PROVIDED RECORDS START

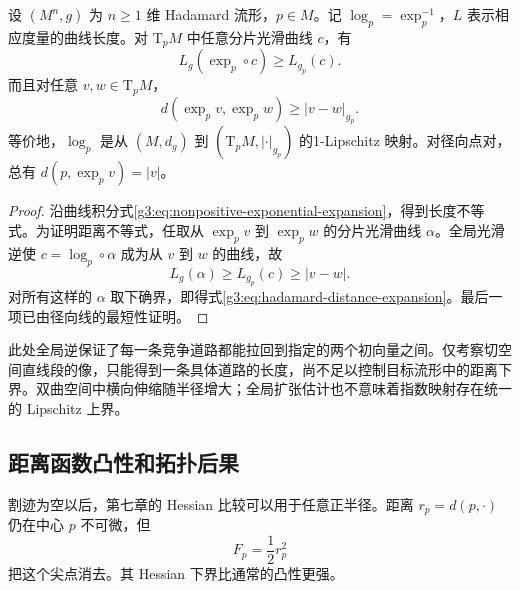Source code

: \begin{proposition}\label{g3:prop:hadamard-exponential-expansion}
	设 \((M^n,g)\) 为 \(n\ge1\) 维 Hadamard 流形，\(p\in M\)。记 \(\log_p=\exp_p^{-1}\)，\(L\) 表示相应度量的曲线长度。对 \(\mathrm{T}_pM\) 中任意分片光滑曲线 \(c\)，有
	\[
		L_g(\exp_p\circ c)\ge L_{g_p}(c).
	\]
	而且对任意 \(v,w\in\mathrm{T}_pM\)，
	\begin{equation}\label{g3:eq:hadamard-distance-expansion}
		d(\exp_pv,\exp_pw)\ge|v-w|_{g_p}.
	\end{equation}
	等价地，\(\log_p\) 是从 \((M,d_g)\) 到 \((\mathrm{T}_pM,|\cdot|_{g_p})\) 的1-Lipschitz 映射。对径向点对，总有 \(d(p,\exp_pv)=|v|\)。
\end{proposition}
\begin{proof}
	沿曲线积分式\eqref{g3:eq:nonpositive-exponential-expansion}，得到长度不等式。为证明距离不等式，任取从 \(\exp_pv\) 到 \(\exp_pw\) 的分片光滑曲线 \(\alpha\)。全局光滑逆使 \(c=\log_p\circ\alpha\) 成为从 \(v\) 到 \(w\) 的曲线，故
	\[
		L_g(\alpha)\ge L_{g_p}(c)\ge|v-w|.
	\]
	对所有这样的 \(\alpha\) 取下确界，即得式\eqref{g3:eq:hadamard-distance-expansion}。最后一项已由径向线的最短性证明。
\end{proof}

此处全局逆保证了每一条竞争道路都能拉回到指定的两个初向量之间。仅考察切空间直线段的像，只能得到一条具体道路的长度，尚不足以控制目标流形中的距离下界。双曲空间中横向伸缩随半径增大；全局扩张估计也不意味着指数映射存在统一的 Lipschitz 上界。

\subsection{距离函数凸性和拓扑后果}
\label{g3:subsec:0901:04}

割迹为空以后，第七章的 Hessian 比较可以用于任意正半径。距离 \(r_p=d(p,\cdot)\) 仍在中心 \(p\) 不可微，但
\[
	F_p=\frac12r_p^2
\]
把这个尖点消去。其 Hessian 下界比通常的凸性更强。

PROVIDED RECORDS END

(TASK DIRECTIONS): Where a picture appears in the listing above, skip it and set down all the rest exactly.

(RESPONSE AREA):
Source code

: \begin{proposition}\label{g3:prop:hadamard-exponential-expansion}
	设 \((M^n,g)\) 为 \(n\ge1\) 维 Hadamard 流形，\(p\in M\)。记 \(\log_p=\exp_p^{-1}\)，\(L\) 表示相应度量的曲线长度。对 \(\mathrm{T}_pM\) 中任意分片光滑曲线 \(c\)，有
	\[
		L_g(\exp_p\circ c)\ge L_{g_p}(c).
	\]
	而且对任意 \(v,w\in\mathrm{T}_pM\)，
	\begin{equation}\label{g3:eq:hadamard-distance-expansion}
		d(\exp_pv,\exp_pw)\ge|v-w|_{g_p}.
	\end{equation}
	等价地，\(\log_p\) 是从 \((M,d_g)\) 到 \((\mathrm{T}_pM,|\cdot|_{g_p})\) 的1-Lipschitz 映射。对径向点对，总有 \(d(p,\exp_pv)=|v|\)。
\end{proposition}
\begin{proof}
	沿曲线积分式\eqref{g3:eq:nonpositive-exponential-expansion}，得到长度不等式。为证明距离不等式，任取从 \(\exp_pv\) 到 \(\exp_pw\) 的分片光滑曲线 \(\alpha\)。全局光滑逆使 \(c=\log_p\circ\alpha\) 成为从 \(v\) 到 \(w\) 的曲线，故
	\[
		L_g(\alpha)\ge L_{g_p}(c)\ge|v-w|.
	\]
	对所有这样的 \(\alpha\) 取下确界，即得式\eqref{g3:eq:hadamard-distance-expansion}。最后一项已由径向线的最短性证明。
\end{proof}

此处全局逆保证了每一条竞争道路都能拉回到指定的两个初向量之间。仅考察切空间直线段的像，只能得到一条具体道路的长度，尚不足以控制目标流形中的距离下界。双曲空间中横向伸缩随半径增大；全局扩张估计也不意味着指数映射存在统一的 Lipschitz 上界。

\subsection{距离函数凸性和拓扑后果}
\label{g3:subsec:0901:04}

割迹为空以后，第七章的 Hessian 比较可以用于任意正半径。距离 \(r_p=d(p,\cdot)\) 仍在中心 \(p\) 不可微，但
\[
	F_p=\frac12r_p^2
\]
把这个尖点消去。其 Hessian 下界比通常的凸性更强。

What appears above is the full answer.